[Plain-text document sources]

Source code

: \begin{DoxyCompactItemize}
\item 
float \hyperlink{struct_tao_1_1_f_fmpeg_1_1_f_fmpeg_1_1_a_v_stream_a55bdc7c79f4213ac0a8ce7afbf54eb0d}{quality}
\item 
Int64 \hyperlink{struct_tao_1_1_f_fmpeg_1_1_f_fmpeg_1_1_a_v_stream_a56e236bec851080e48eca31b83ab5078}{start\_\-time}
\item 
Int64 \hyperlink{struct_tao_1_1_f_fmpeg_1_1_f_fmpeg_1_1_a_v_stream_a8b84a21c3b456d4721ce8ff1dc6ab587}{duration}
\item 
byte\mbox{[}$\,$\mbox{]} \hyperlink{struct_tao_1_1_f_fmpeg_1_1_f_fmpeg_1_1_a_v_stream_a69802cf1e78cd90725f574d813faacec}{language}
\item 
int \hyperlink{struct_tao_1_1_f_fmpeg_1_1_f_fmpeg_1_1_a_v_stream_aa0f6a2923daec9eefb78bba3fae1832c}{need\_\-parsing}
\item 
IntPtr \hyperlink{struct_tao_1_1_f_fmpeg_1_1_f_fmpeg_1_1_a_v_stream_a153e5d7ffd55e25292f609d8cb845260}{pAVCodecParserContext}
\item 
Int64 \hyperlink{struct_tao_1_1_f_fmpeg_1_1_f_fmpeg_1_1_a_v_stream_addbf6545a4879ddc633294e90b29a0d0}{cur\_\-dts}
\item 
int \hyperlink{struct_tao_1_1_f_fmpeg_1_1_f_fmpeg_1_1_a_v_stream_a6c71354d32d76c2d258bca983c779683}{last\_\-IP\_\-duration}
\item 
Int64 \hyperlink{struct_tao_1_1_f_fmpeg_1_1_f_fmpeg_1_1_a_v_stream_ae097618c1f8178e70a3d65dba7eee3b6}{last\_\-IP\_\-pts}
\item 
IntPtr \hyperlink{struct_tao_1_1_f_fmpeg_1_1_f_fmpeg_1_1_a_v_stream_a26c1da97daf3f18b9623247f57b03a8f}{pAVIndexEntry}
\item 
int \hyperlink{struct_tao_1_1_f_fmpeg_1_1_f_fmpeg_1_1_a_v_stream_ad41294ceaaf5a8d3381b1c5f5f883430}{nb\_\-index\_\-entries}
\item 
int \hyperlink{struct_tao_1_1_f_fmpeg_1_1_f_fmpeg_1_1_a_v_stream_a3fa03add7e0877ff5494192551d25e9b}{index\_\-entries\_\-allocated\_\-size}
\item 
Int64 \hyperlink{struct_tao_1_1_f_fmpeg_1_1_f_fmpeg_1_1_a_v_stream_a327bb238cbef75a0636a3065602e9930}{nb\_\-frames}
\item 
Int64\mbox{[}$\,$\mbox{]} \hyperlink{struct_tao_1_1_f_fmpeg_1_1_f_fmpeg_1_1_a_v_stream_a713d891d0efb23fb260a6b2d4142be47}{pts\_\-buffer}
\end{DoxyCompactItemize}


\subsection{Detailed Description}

EXERCISE DESCRIPTION - What is the number of lines above that contain the string "entries"? Answer with the number alone.

OUTPUT - 2